An amendment to Rule 8.4(g) to the ABA Model Rules of Professional Conduct, first circulated in December 2015 and then adopted on August 3, 2016, prohibits lawyers while practicing law from engaging in conduct they “know or reasonably should know” constitutes harassment or discrimination based on “race, sex, religion, national origin, ethnicity, disability, age, sexual orientation, gender identity, marital status or socioeconomic status,” because that harassment and discrimination “undermines confidence in the legal profession and our legal system.”
What is clear from the comments to this amendment is that it is intended to have wide application in the legal profession, including in the operation and management of law firms and law practices.
This amended Rule alone could have a significant and broad impact on the legal profession’s liability, since many legal workplaces have cultures conducive to harassment and also suffer from chronic under-representation and under-promotion of women and minorities. While violation of the Rules does not necessarily indicate liability, they are routinely cited in disciplinary actions and lawsuits, and their violation may be “evidence of breach of the applicable standard of conduct,” as set forth in Section 20 of the Preamble of the ABA Model Rules of Professional Conduct, as amended.
Certainly lawyers have already proven themselves vulnerable to the explosion of sexual harassment suits. These lawsuits exact financial and reputational costs that can be devastating to both individuals and organizations. They also jeopardize future growth by adversely impacting a firm’s or department’s desirability as a workplace and service provider, particularly among Millennials, who are highly sensitized to even micro-aggressions.

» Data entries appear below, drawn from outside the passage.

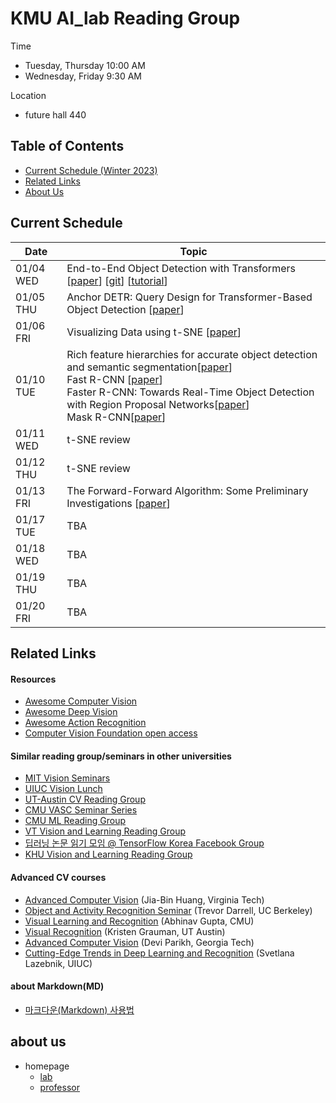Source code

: # KMU AI_lab Reading Group

Time
- Tuesday, Thursday 10:00 AM
- Wednesday, Friday  9:30 AM

Location
- future hall 440

## Table of Contents

- [Current Schedule (Winter 2023)](#current-schedule)
- [Related Links](#related-links)
- [About Us](#about-us)

## Current Schedule

| Date  | Topic                      |
|-------|----------------------------|
| 01/04 WED | End-to-End Object Detection with Transformers [[paper](https://arxiv.org/abs/2005.12872)] [[git](https://github.com/facebookresearch/detr)]  [[tutorial](https://github.com/facebookresearch/detr)] |
| 01/05 THU | Anchor DETR: Query Design for Transformer-Based Object Detection [[paper](https://arxiv.org/pdf/2109.07107.pdf)]  |
| 01/06 FRI | Visualizing Data using t-SNE [[paper](https://www.jmlr.org/papers/volume9/vandermaaten08a/vandermaaten08a.pdf)] |
| 01/10 TUE | Rich feature hierarchies for accurate object detection and semantic segmentation[[paper](https://arxiv.org/abs/1311.2524)] <br/> Fast R-CNN [[paper](https://arxiv.org/abs/1504.08083)] <br/> Faster R-CNN: Towards Real-Time Object Detection with Region Proposal Networks[[paper](https://arxiv.org/abs/1506.01497)] <br/> Mask R-CNN[[paper](https://arxiv.org/abs/1703.06870)] |
| 01/11 WED | t-SNE  review |
| 01/12 THU | t-SNE  review |
| 01/13 FRI | The Forward-Forward Algorithm: Some Preliminary Investigations [[paper](https://www.cs.toronto.edu/~hinton/FFA13.pdf)]  |
| 01/17 TUE | TBA |
| 01/18 WED | TBA |
| 01/19 THU | TBA |
| 01/20 FRI | TBA |

## Related Links

#### Resources
- [Awesome Computer Vision](https://github.com/jbhuang0604/awesome-computer-vision)
- [Awesome Deep Vision](https://github.com/kjw0612/awesome-deep-vision)
- [Awesome Action Recognition](https://github.com/jinwchoi/awesome-action-recognition)
- [Computer Vision Foundation open access](http://openaccess.thecvf.com/menu.py)

#### Similar reading group/seminars in other universities
- [MIT Vision Seminars](https://sites.google.com/view/visionseminar)
- [UIUC Vision Lunch](http://vision.cs.illinois.edu/vision_website/)
- [UT-Austin CV Reading Group](http://vision.cs.utexas.edu/readinggroup/)
- [CMU VASC Seminar Series](http://ri.cmu.edu/events/category/vasc-seminar-series/list/?tribe_paged=1&tribe_event_display=past)
- [CMU ML Reading Group](http://www.cs.cmu.edu/~aarti/SMLRG/schedule.html)
- [VT Vision and Learning Reading Group](https://github.com/vt-vl-lab/reading_group)
- [딥러닝 논문 읽기 모임 @ TensorFlow Korea Facebook Group](https://www.youtube.com/playlist?list=PLXiK3f5MOQ760xYLb2eWbtOKOwUC-bByj)
- [KHU Vision and Learning Reading Group](https://github.com/khuvll/reading_group)

#### Advanced CV courses
- [Advanced Computer Vision](https://filebox.ece.vt.edu/~jbhuang/teaching/ece6554/sp17/index.html) (Jia-Bin Huang, Virginia Tech)
- [Object and Activity Recognition Seminar](https://sites.google.com/site/ucbcs29443/) (Trevor Darrell, UC Berkeley)
- [Visual Learning and Recognition](http://graphics.cs.cmu.edu/courses/16-824/2017_spring/) (Abhinav Gupta, CMU)
- [Visual Recognition](http://vision.cs.utexas.edu/381V-fall2016/) (Kristen Grauman, UT Austin)
- [Advanced Computer Vision](https://filebox.ece.vt.edu/~S16ECE6554/) (Devi Parikh, Georgia Tech)
- [Cutting-Edge Trends in Deep Learning and Recognition](http://slazebni.cs.illinois.edu/spring17) (Svetlana Lazebnik, UIUC)

#### about Markdown(MD)
- [마크다운(Markdown) 사용법](https://gist.github.com/ihoneymon/652be052a0727ad59601)

## about us
- homepage
  - [lab](http://ailab.kookmin.ac.kr)
  - [professor](https://sites.google.com/view/soochahnlee/home)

Legal workplaces have been subject to various types of discrimination claims as well, and the math often looks pretty convincing. For example, while for more than three decades half of all law school graduates have been female, and over-represented in high class standing, they make up less than 20% of partners (and less than 10% of equity partners) at most law firms and less than 20% of senior legal officers at most corporations. While there are arguments that an ethics rule may not make much difference in these stats, it isn’t surprising that a rule against discrimination is being demanded.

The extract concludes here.